We have entered into indemnification agreements (“Indemnification Agreements”) with each of our directors and certain of our officers (“Indemnitees”). Pursuant to each of the Indemnification Agreements, we must indemnify the Indemnitee with respect to his activities as our director or officer and/or as a person who is serving or has served on our behalf (“Representative”) as a director, officer or trustee of another corporation, joint venture, trust or other enterprise, domestic or foreign, in which we have a direct or indirect ownership interest against expenses (including, without limitation, attorneys’ fees, judgments, fines and amounts paid in settlement) actually and reasonably incurred by him (“Expenses”) in connection with any claim against the Indemnitee which is the subject of any threatened, pending or completed action, suit or proceeding, whether civil, criminal, administrative, investigative or otherwise and whether formal or informal (a “Proceeding”), to which the Indemnitee was, is or is threatened to be made a party by reason of facts which include the Indemnitee’s being or having been such a director, officer or Representative, to the extent of the highest and most advantageous to the Indemnitee, as determined by the Indemnitee, of one or any combination of the following:

 

  (b)

The benefits provided by our Code of Regulations as of the date of the Indemnification Agreement;

 

  (c)

The benefits provided by our Amended and Restated Articles of Incorporation, Code of Regulations or their equivalent in effect at the time Expenses are incurred by the Indemnitee;

 

  (d)

The benefits allowable under Ohio law in effect as of the date of the Indemnification Agreement;

 

  (e)

The benefits allowable under the law of the jurisdiction under which we exist at the time Expenses are incurred by the Indemnitee;

 

  (f)

The benefits available under our liability insurance;

 

  (g)

The benefits that would have been available to the Indemnitee under his executive liability insurance policy; and

 

  (h)

Such other benefits as are or may be otherwise available to the Indemnitee.

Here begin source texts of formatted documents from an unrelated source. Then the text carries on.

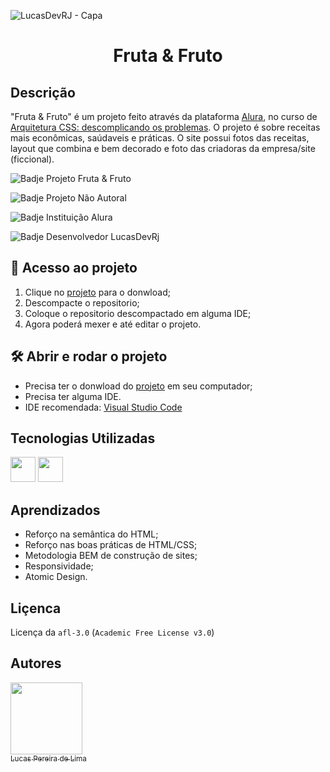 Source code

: ![LucasDevRJ - Capa](https://user-images.githubusercontent.com/95040236/147415952-3be56c26-f85d-4489-bb6b-e32128ac7ce3.png)

<h1 align="center">Fruta & Fruto</h1>

## Descrição

"Fruta & Fruto" é um projeto feito através da plataforma [Alura](https://alura.com.br), no curso de [Arquitetura CSS: descomplicando os problemas](https://cursos.alura.com.br/course/arquitetura-css). O projeto é sobre receitas mais econômicas, saúdaveis e práticas. O site possui fotos das receitas, layout que combina e bem decorado e foto das criadoras da empresa/site (ficcional).

![Badje Projeto Fruta & Fruto](https://img.shields.io/badge/Projeto-Fruto&Fruta-green)

![Badje Projeto Não Autoral](https://img.shields.io/badge/Autoral-N%C3%A3o-green)

![Badje Instituição Alura](https://img.shields.io/badge/Institui%C3%A7%C3%A3o-Alura-green)

![Badje Desenvolvedor LucasDevRj](https://img.shields.io/badge/Desenvolvedor-LucasDevRJ-green)

## 📁 Acesso ao projeto

1. Clique no <a href="https://github.com/LucasDevRJ/frutaFruto/archive/refs/heads/master.zip">projeto</a> para o donwload;
2. Descompacte o repositorio;
3. Coloque o repositorio descompactado em alguma IDE;
4. Agora poderá mexer e até editar o projeto.

## 🛠️ Abrir e rodar o projeto

* Precisa ter o donwload do <a href="https://github.com/LucasDevRJ/frutaFruto/archive/refs/heads/master.zip">projeto</a> em seu computador;
* Precisa ter alguma IDE.
* IDE recomendada: <a href="https://code.visualstudio.com/">Visual Studio Code</a>

## Tecnologias Utilizadas
<img src="https://cdn.jsdelivr.net/gh/devicons/devicon/icons/html5/html5-original.svg" width="40" height="40"/> 
<img src="https://cdn.jsdelivr.net/gh/devicons/devicon/icons/css3/css3-original.svg" width="40" height="40" /> 

## Aprendizados
* Reforço na semântica do HTML;
* Reforço nas boas práticas de HTML/CSS;
* Metodologia BEM de construção de sites;
* Responsividade;
* Atomic Design.

## Liçenca

Licença da `afl-3.0` (`Academic Free License v3.0`)

## Autores

[<img src="https://avatars.githubusercontent.com/u/95040236?v=4" width=115><br><sub>Lucas Pereira de Lima</sub>](https://github.com/LucasDevRJ)
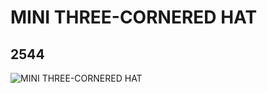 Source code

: # MINI THREE-CORNERED HAT
## 2544
![MINI THREE-CORNERED HAT](https://lc-www-live-s.legocdn.com/media/bricks/5/2/4638255.jpg) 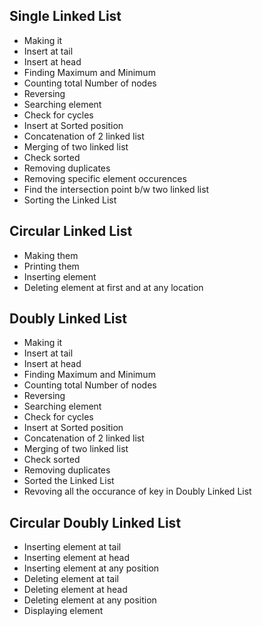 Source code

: ## Single Linked List

- Making it
- Insert at tail
- Insert at head
- Finding Maximum and Minimum
- Counting total Number of nodes
- Reversing
- Searching element
- Check for cycles
- Insert at Sorted position
- Concatenation of 2 linked list
- Merging of two linked list
- Check sorted
- Removing duplicates
- Removing specific element occurences
- Find the intersection point b/w two linked list
- Sorting the Linked List

## Circular Linked List

- Making them
- Printing them
- Inserting element
- Deleting element at first and at any location

## Doubly Linked List

- Making it
- Insert at tail
- Insert at head
- Finding Maximum and Minimum
- Counting total Number of nodes
- Reversing
- Searching element
- Check for cycles
- Insert at Sorted position
- Concatenation of 2 linked list
- Merging of two linked list
- Check sorted
- Removing duplicates
- Sorted the Linked List
- Revoving all the occurance of key in Doubly Linked List

## Circular Doubly Linked List

- Inserting element at tail
- Inserting element at head
- Inserting element at any position
- Deleting element at tail
- Deleting element at head
- Deleting element at any position
- Displaying element
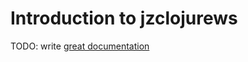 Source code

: # Introduction to jzclojurews

TODO: write [great documentation](http://jacobian.org/writing/great-documentation/what-to-write/)
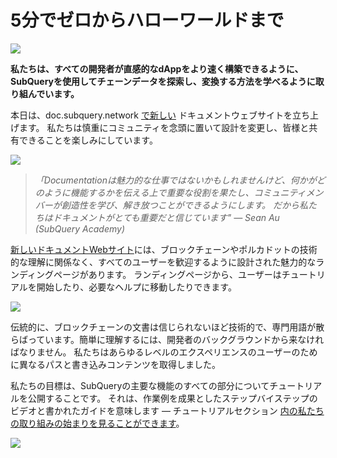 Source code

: # 5分でゼロからハローワールドまで

![](https://miro.medium.com/max/1400/1*g51P_PPoseNqEfCBgvpXXA.png)

**私たちは、すべての開発者が直感的なdAppをより速く構築できるように、SubQueryを使用してチェーンデータを探索し、変換する方法を学べるように取り組んでいます。**

本日は、doc.subquery.network [で新しい](https://doc.subquery.network/) ドキュメントウェブサイトを立ち上げます。 私たちは慎重にコミュニティを念頭に置いて設計を変更し、皆様と共有できることを楽しみにしています。

![](https://miro.medium.com/max/1200/1*snyFSjyQ9q116bmIcaVfsQ.gif)

> _「_Documentationは魅力的な仕事ではないかもしれませんけど、何かがどのように機能するかを伝える上で重要な役割を果たし、コミュニティメンバーが創造性を学び、解き放つことができるようにします。 だから私たちはドキュメントがとても重要だと信じています_" — Sean Au (SubQuery Academy)_

[新しいドキュメントWebサイト](https://doc.subquery.network/)には、ブロックチェーンやポルカドットの技術的な理解に関係なく、すべてのユーザーを歓迎するように設計された魅力的なランディングページがあります。 ランディングページから、ユーザーはチュートリアルを開始したり、必要なヘルプに移動したりできます。


![](https://miro.medium.com/max/1400/1*obZau98aya3Ohtc43DAUEw.png)

伝統的に、ブロックチェーンの文書は信じられないほど技術的で、専門用語が散らばっています。簡単に理解するには、開発者のバックグラウンドから来なければなりません。 私たちはあらゆるレベルのエクスペリエンスのユーザーのために異なるパスと書き込みコンテンツを取得しました。

私たちの目標は、SubQueryの主要な機能のすべての部分についてチュートリアルを公開することです。 それは、作業例を成果としたステップバイステップのビデオと書かれたガイドを意味します — チュートリアルセクション [内の私たちの取り組みの始まりを見ることができます](https://doc.subquery.network/tutorials_examples/howto.html)。

![](https://miro.medium.com/max/1200/1*nxy4aDTaQ0EMGudm0QW09g.gif) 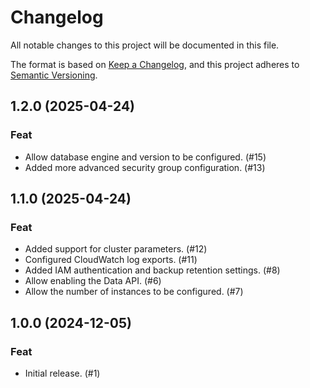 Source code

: # Changelog

All notable changes to this project will be documented in this file.

The format is based on [Keep a Changelog](https://keepachangelog.com/en/1.1.0/),
and this project adheres to
[Semantic Versioning](https://semver.org/spec/v2.0.0.html).

## 1.2.0 (2025-04-24)

### Feat

- Allow database engine and version to be configured. (#15)
- Added more advanced security group configuration. (#13)

## 1.1.0 (2025-04-24)

### Feat

- Added support for cluster parameters. (#12)
- Configured CloudWatch log exports. (#11)
- Added IAM authentication and backup retention settings. (#8)
- Allow enabling the Data API. (#6)
- Allow the number of instances to be configured. (#7)

## 1.0.0 (2024-12-05)

### Feat

- Initial release. (#1)
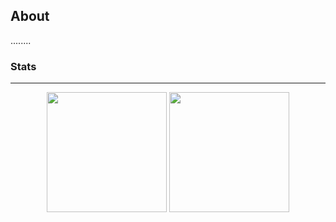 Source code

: ##  About

........

### Stats
___

<div align="center">
  <img height="192px" src="https://readme-stats.jonas-bernard.dev/api/top-langs/?username=Black-Magick&theme=transparent"/>
  <img height="192px" src="https://readme-stats.jonas-bernard.dev/api?username=Black-Magick&show_icons=true&theme=transparent&include_all_commits=true&count_private=true"/>
</div>

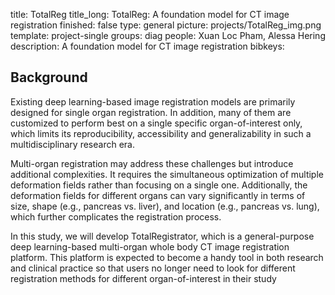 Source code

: title: TotalReg
title_long: TotalReg: A foundation model for CT image registration
finished: false
type: general
picture: projects/TotalReg_img.png
template: project-single
groups: diag
people: Xuan Loc Pham, Alessa Hering
description: A foundation model for CT image registration
bibkeys: 

## Background
Existing deep learning-based image registration models are primarily designed for single organ registration. In addition, many of them are customized to perform best on a single specific organ-of-interest only, which limits its reproducibility, accessibility and generalizability in such a multidisciplinary research era.  

Multi-organ registration may address these challenges but introduce additional complexities. It requires the simultaneous optimization of multiple deformation fields rather than focusing on a single one. Additionally, the deformation fields for different organs can vary significantly in terms of size, shape (e.g., pancreas vs. liver), and location (e.g., pancreas vs. lung), which further complicates the registration process. 

In this study, we will develop TotalRegistrator, which is a general-purpose deep learning-based multi-organ whole body CT image registration platform. This platform is expected to become a handy tool in both research and clinical practice so that users no longer need to look for different registration methods for different organ-of-interest in their study 

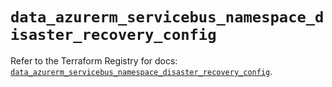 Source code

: # `data_azurerm_servicebus_namespace_disaster_recovery_config`

Refer to the Terraform Registry for docs: [`data_azurerm_servicebus_namespace_disaster_recovery_config`](https://registry.terraform.io/providers/hashicorp/azurerm/3.86.0/docs/data-sources/servicebus_namespace_disaster_recovery_config).

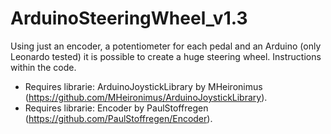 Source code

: # ArduinoSteeringWheel_v1.3

Using just an encoder, a potentiometer for each pedal and an Arduino (only Leonardo tested) it is possible to create a huge steering wheel. Instructions within the code.

* Requires librarie: ArduinoJoystickLibrary by MHeironimus (https://github.com/MHeironimus/ArduinoJoystickLibrary).
* Requires librarie: Encoder by PaulStoffregen (https://github.com/PaulStoffregen/Encoder).

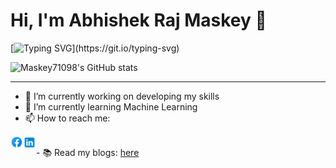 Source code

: # Hi, I'm Abhishek Raj Maskey 👋

<!-- Typing text -->
[![Typing SVG](https://readme-typing-svg.herokuapp.com?color=05F747&lines=Welcome+to+my+GitHub+Profile!)](https://git.io/typing-svg)

<!-- Github Card -->
![Maskey71098's GitHub stats](https://github-readme-stats.vercel.app/api?username=Maskey71098&theme=blue-green&show_icons=true)

___
- 🔭 I’m currently working on developing my skills
- 🌱 I’m currently learning Machine Learning
- 📫 How to reach me:
<a href="https://www.facebook.com/abhishek.maskey.54/">
  <img align="left" alt="Abhishek Maskey | facebook" width="20px" src="https://raw.githubusercontent.com/Maskey71098/Maskey71098/main/assets/icons8-facebook.svg" />
</a>
<a href="https://www.linkedin.com/in/abhishek-maskey-4174b11ab/">
  <img align="left" alt="Abhishek Maskey | LinkedIn" width="21px" src="https://raw.githubusercontent.com/Maskey71098/Maskey71098/main/assets/icons8-linkedin.svg" />
</a>  
</br>  
- 📚 Read my blogs:
<a href="https://medium.com/@abhishekmaskey-67701">here
</a> 

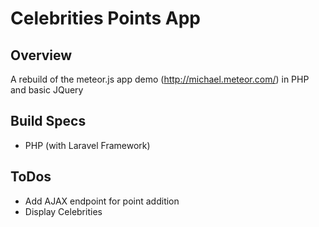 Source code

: # Celebrities Points App

## Overview

A rebuild of the meteor.js app demo (http://michael.meteor.com/) in PHP and basic JQuery

## Build Specs
- PHP (with Laravel Framework)

## ToDos

- Add AJAX endpoint for point addition
- Display Celebrities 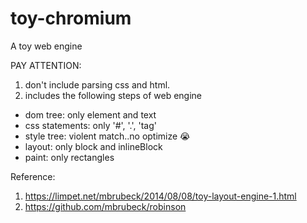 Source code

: # toy-chromium
A toy web engine


PAY ATTENTION:
1. don't include parsing css and html.
2. includes the following steps of web engine
- dom tree: only element and text
- css statements: only '#', '.', 'tag'
- style tree: violent match..no optimize 😭
- layout: only block and inlineBlock
- paint: only rectangles


Reference: 
1. https://limpet.net/mbrubeck/2014/08/08/toy-layout-engine-1.html
2. https://github.com/mbrubeck/robinson

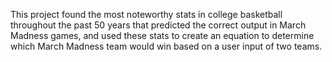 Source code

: This project found the most noteworthy stats in college basketball throughout the past 50 years that predicted the correct output in March Madness games, and used these stats to create an equation to determine which March Madness team would win based on a user input of two teams. 
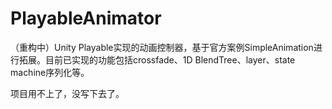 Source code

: # PlayableAnimator
（重构中）Unity Playable实现的动画控制器，基于官方案例SimpleAnimation进行拓展。目前已实现的功能包括crossfade、1D BlendTree、layer、state machine序列化等。

项目用不上了，没写下去了。
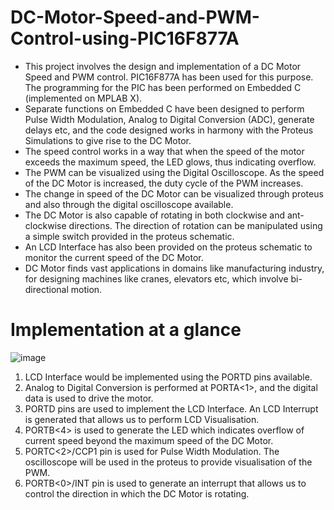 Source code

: # DC-Motor-Speed-and-PWM-Control-using-PIC16F877A

- This project involves the design and implementation of a DC Motor Speed and PWM control. PIC16F877A has been used for this purpose. The programming for the PIC has been performed on Embedded C (implemented on MPLAB X).
- Separate functions on Embedded C have been designed to perform Pulse Width Modulation, Analog to Digital Conversion (ADC), generate delays etc, and the code designed works in harmony with the Proteus Simulations to give rise to the DC Motor. 
- The speed control works in a way that when the speed of the motor exceeds the maximum speed, the LED glows, thus indicating overflow. 
- The PWM can be visualized using the Digital Oscilloscope. As the speed of the DC Motor is increased, the duty cycle of the PWM increases.
- The change in speed of the DC Motor can be visualized through proteus and also through the digital oscilloscope available. 
- The DC Motor is also capable of rotating in both clockwise and ant-clockwise directions. The direction of rotation can be manipulated using a simple switch provided in the proteus schematic. 
- An LCD Interface has also been provided on the proteus schematic to monitor the current speed of the DC Motor. 
- DC Motor finds vast applications in domains like manufacturing industry, for designing machines like cranes, elevators etc, which involve bi-directional motion.

# Implementation at a glance

![image](https://user-images.githubusercontent.com/68660836/227014602-74fcfc30-5139-4598-963d-e44fb5c2b906.png)

1.	LCD Interface would be implemented using the PORTD pins available.
2.	Analog to Digital Conversion is performed at PORTA<1>, and the digital data is used to drive the motor.
3.	PORTD pins are used to implement the LCD Interface. An LCD Interrupt is generated that allows us to perform LCD Visualisation.
4.	PORTB<4> is used to generate the LED which indicates overflow of current speed beyond the maximum speed of the DC Motor.
5.	PORTC<2>/CCP1 pin is used for Pulse Width Modulation. The oscilloscope will be used in the proteus to provide visualisation of the PWM.
6.	PORTB<0>/INT pin is used to generate an interrupt that allows us to control the direction in which the DC Motor is rotating.
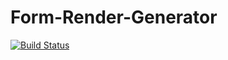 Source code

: # Form-Render-Generator

[![Build Status](https://travis-ci.org/mushroomlb/form-render-generator.svg?branch=master)](https://travis-ci.org/mushroomlb/form-render-generator) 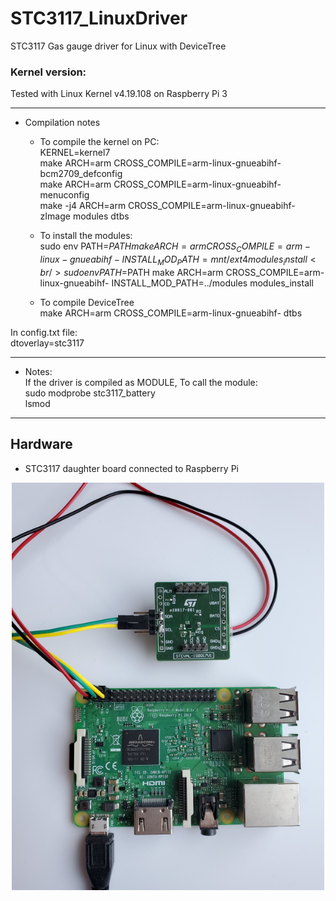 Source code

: # STC3117_LinuxDriver
STC3117 Gas gauge driver for Linux with DeviceTree

### Kernel version:
Tested with Linux Kernel v4.19.108 on Raspberry Pi 3

---------------------------------------------
* Compilation notes
  * To compile the kernel on PC: <br />
KERNEL=kernel7 <br />
make ARCH=arm CROSS_COMPILE=arm-linux-gnueabihf- bcm2709_defconfig <br />
make ARCH=arm CROSS_COMPILE=arm-linux-gnueabihf- menuconfig <br />
make -j4 ARCH=arm CROSS_COMPILE=arm-linux-gnueabihf- zImage modules dtbs <br />

  * To install the modules: <br />
sudo env PATH=$PATH make ARCH=arm CROSS_COMPILE=arm-linux-gnueabihf- INSTALL_MOD_PATH=mnt/ext4 modules_install <br />
sudo env PATH=$PATH make ARCH=arm CROSS_COMPILE=arm-linux-gnueabihf- INSTALL_MOD_PATH=../modules modules_install <br />

  * To compile DeviceTree <br />
make ARCH=arm CROSS_COMPILE=arm-linux-gnueabihf- dtbs <br />

In config.txt file: <br />
dtoverlay=stc3117 <br />

---------------------------------------------
* Notes:  <br />
If the driver is compiled as MODULE, To call the module: <br />
	sudo modprobe stc3117_battery  <br />
	lsmod <br />


---------------------------------------------
## Hardware

* STC3117 daughter board connected to Raspberry Pi   <br/>
<p align="center">
<img src="https://raw.githubusercontent.com/st-sw/STC3117_LinuxDriver/main/images/STC3117_and_RaspberryPi.jpg" width="500">
</p>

The Indemnification Agreements provide for the advancement of Expenses to the Indemnitee if the Indemnitee provides us with a written undertaking that (i) the Indemnitee has notified us of any Proceeding; (ii) the Indemnitee believes he should prevail in the Proceeding and (iii) that the Indemnitee will reimburse us for all Expenses if it is determined that the Indemnitee is not entitled to indemnification.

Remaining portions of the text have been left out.